Whilst preparing for the voyage, he undertook to manufacture an optical contrivance for a gentleman, and was well paid for it.

Then he bought a pair of gloves and abundance of clothes, as clothes he learned were very dear in the West Indies.

“At length the time of the ship’s sailing being near at hand, I settled my affairs, took my leave of my friends, and went on board the ship on the 25th April, 1747.

“After having experienced various vicissitudes of fortune, I am once more going into a strange land: for, though there is nothing new under the sun, yet the eye is never satisfied with seeing.”

Wyatt had committed his adventures to paper before starting, and had disposed of the MS. to a publisher. The book sold well, and the sixth edition was called for in 1755, but in it no further particulars are given of Wyatt, so that it must be assumed either that he was then dead or that he was still abroad.

What strikes one in reading his Memoirs is the indefatigable energy and the resourcefulness of the man. He could turn his hand to anything. He kept his eyes open, and was ever eager to acquire information.

His Life and Surprising Adventures has his portrait in copper plate prefixed to it. He wears a wig, and a laced and embroidered waistcoat, open at the breast to display his fine frilled shirt.

THE REV. W. DAVY

This is the story of the life of an able, versatile, and learned man, neglected, and his “unregarded age in corners thrown.”

He was born 4 March, 1743, at Downhouse, in the parish of Tavistock, of respectable parents. They moved whilst he was still an infant to a farm belonging to them, Knighton, in the parish of Hennock. As a child he was fond of mechanics, and amused himself with contriving various pieces of machinery. When aged eight years he watched the construction of a mill, and imitated it in small in wood, thoroughly grasping all the points in the mechanism. After a while the workmen engaged on the mill came to a difficulty, and the mill stopped, nor could they rectify the fault. Little Will Davy pointed out the defects; they saw that he was right, remedied the defects, and the mill ran “suently.”

He was educated at the Exeter Grammar School, and at the age of eighteen matriculated at Balliol College, Oxford. Whilst there the idea came into his head to produce a great work of divinity, a compendium of evidence of the origin of the Christian Faith; but the idea lay dormant for a few years.

On leaving college he was ordained to the curacy of Moreton Hampstead, and married Sarah, daughter of a Mr. Gilbert, of Longabrook, near Kingsbridge. When settled into his curacy he began to reduce to order the plan he had devised of writing a General System of Theology, and wrote twelve volumes of MS. on the subject.

Then he shifted to Drewsteignton. His preaching was complained of to the Bishop of Exeter, who sent for him.
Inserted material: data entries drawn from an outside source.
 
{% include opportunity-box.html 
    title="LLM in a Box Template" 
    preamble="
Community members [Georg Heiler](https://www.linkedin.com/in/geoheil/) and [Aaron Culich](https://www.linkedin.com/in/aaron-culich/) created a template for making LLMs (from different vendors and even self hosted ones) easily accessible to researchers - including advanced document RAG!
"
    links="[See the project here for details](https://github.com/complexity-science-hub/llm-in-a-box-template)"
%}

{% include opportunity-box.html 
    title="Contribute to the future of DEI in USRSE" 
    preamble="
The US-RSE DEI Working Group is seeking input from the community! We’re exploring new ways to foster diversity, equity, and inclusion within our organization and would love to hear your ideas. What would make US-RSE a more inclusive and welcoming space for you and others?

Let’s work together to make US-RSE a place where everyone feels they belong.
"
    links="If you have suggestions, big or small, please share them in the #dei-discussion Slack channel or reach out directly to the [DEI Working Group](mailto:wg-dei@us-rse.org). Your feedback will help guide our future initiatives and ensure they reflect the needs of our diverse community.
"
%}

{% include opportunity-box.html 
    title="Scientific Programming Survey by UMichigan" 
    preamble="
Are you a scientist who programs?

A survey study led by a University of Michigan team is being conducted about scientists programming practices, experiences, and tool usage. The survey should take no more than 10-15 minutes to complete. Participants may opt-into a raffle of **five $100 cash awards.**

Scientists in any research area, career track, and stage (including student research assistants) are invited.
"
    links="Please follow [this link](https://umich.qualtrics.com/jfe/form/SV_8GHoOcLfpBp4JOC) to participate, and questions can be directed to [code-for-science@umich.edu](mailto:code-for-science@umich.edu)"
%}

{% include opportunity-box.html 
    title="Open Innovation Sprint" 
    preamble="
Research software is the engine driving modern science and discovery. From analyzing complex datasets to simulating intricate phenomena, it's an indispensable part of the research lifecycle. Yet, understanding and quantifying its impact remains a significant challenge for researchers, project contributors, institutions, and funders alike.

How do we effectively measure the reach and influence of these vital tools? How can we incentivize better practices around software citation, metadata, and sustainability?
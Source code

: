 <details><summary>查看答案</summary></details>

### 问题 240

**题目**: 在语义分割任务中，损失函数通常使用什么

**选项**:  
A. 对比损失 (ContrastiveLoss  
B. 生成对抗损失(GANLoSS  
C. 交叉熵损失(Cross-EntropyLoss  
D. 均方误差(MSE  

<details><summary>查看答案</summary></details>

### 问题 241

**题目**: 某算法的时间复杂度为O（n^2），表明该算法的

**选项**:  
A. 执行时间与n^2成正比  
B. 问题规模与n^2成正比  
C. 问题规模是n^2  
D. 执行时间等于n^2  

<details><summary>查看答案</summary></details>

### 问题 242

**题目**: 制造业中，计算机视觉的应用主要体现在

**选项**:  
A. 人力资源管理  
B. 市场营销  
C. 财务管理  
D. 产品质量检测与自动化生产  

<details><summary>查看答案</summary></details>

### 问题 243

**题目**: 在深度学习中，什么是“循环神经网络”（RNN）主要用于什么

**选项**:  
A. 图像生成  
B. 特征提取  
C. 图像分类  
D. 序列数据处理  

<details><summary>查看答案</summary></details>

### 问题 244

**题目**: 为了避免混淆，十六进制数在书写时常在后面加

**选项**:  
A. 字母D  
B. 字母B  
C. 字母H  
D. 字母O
He took his twelve volumes of MS. with him and showed them to the Bishop, and bade him look through them and mark any lapse from orthodoxy.

This was more than the Bishop was disposed to do; he ran his fingers through the pages, he could do no more. “What the parishioners objected to,” said Davy, “was not that I taught false doctrine, but that I rebuke vicious habits that prevail.” Actually, doubtless, it was his long-winded discourses on the evidence for a God, and for the immortality of the soul, that the people objected to. They, simple souls, no more needed these evidences than they did that they themselves lived and talked and listened.

The Bishop was courteous, and promised Davy that he would give him any living that fell vacant, and asked him if he had a preference for one. Davy humbly replied that there was a certain benefice likely to be vacated very shortly that would suit him exactly. The Bishop promised to remember this, and of course forgot, and appointed some one else, one more of a toady, or better connected.

Davy continued his mechanical work and executed several ingenious pieces of machinery.

Then he was appointed to the curacy of Lustleigh at £40 per annum; but from that sum was deducted £5 for the rent of the rectory in which he had to live, the incumbent being non-resident.